* _Record excerpts_:
··········

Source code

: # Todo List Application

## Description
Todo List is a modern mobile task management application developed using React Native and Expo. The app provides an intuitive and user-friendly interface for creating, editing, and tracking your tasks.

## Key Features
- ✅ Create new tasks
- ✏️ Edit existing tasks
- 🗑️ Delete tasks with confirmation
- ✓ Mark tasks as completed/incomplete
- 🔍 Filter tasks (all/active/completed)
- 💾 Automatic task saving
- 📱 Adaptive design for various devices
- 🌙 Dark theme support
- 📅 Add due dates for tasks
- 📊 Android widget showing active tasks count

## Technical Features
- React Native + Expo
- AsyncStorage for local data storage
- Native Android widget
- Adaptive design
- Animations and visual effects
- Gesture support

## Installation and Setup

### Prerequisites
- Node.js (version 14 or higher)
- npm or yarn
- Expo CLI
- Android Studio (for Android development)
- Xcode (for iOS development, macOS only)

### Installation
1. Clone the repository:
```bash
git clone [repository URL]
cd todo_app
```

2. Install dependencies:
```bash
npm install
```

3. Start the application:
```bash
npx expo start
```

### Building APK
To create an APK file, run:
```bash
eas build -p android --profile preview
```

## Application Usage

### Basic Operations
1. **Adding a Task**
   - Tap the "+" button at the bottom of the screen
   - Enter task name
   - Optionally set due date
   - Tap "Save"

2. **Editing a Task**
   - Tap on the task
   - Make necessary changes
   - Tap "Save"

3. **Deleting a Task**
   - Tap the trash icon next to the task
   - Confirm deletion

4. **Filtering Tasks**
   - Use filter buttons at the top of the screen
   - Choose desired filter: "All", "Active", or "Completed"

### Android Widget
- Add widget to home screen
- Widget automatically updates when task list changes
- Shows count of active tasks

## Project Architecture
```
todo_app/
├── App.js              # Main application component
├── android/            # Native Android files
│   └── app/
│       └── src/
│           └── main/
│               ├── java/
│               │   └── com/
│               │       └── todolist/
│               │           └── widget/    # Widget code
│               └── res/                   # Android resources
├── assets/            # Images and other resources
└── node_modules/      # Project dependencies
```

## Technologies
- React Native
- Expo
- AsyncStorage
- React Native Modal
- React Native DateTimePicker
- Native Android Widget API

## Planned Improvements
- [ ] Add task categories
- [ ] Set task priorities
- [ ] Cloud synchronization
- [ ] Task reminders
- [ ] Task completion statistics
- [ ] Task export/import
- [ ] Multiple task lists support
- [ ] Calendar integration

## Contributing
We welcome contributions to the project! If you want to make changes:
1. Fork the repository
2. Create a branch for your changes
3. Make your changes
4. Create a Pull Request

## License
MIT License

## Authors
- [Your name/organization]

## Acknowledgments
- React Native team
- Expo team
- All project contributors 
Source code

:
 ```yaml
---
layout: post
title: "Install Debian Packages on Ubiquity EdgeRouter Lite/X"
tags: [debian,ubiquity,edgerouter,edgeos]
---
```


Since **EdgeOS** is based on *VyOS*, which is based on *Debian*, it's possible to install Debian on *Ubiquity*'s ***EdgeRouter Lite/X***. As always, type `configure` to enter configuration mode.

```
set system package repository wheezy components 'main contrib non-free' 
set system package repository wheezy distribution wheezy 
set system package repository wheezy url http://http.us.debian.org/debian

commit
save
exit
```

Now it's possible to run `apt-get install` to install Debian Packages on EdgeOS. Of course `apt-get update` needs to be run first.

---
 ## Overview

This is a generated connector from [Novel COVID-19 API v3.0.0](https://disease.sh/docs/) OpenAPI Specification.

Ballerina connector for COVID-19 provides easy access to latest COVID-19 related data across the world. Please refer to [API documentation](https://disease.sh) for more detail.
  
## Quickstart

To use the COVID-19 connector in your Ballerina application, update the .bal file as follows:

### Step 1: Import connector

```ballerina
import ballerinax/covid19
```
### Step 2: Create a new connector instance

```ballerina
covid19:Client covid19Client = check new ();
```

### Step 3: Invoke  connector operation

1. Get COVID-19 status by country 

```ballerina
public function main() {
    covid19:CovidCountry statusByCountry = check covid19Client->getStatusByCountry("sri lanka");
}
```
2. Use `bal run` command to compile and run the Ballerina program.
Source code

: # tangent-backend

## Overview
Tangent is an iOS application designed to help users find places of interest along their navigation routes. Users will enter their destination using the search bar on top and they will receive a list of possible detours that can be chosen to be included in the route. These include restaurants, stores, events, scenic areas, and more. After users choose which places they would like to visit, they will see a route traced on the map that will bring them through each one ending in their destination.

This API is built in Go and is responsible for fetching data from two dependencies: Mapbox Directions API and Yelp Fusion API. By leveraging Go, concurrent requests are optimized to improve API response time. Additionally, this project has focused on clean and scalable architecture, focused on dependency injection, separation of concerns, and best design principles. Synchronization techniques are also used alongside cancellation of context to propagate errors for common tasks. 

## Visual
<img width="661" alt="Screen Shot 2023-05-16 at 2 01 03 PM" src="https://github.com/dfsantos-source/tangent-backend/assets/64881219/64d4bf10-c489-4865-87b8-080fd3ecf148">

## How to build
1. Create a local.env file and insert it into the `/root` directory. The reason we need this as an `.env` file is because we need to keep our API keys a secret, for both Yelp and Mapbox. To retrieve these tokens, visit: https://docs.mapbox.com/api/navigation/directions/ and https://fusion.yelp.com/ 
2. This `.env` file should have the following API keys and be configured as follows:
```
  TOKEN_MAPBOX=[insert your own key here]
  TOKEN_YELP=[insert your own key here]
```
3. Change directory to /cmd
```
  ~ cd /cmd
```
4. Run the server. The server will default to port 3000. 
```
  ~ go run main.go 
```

··········

* _What to work on_: How many of the lines above include the word "dependencies"? Give that number without comment.

* _Exercise response_: 3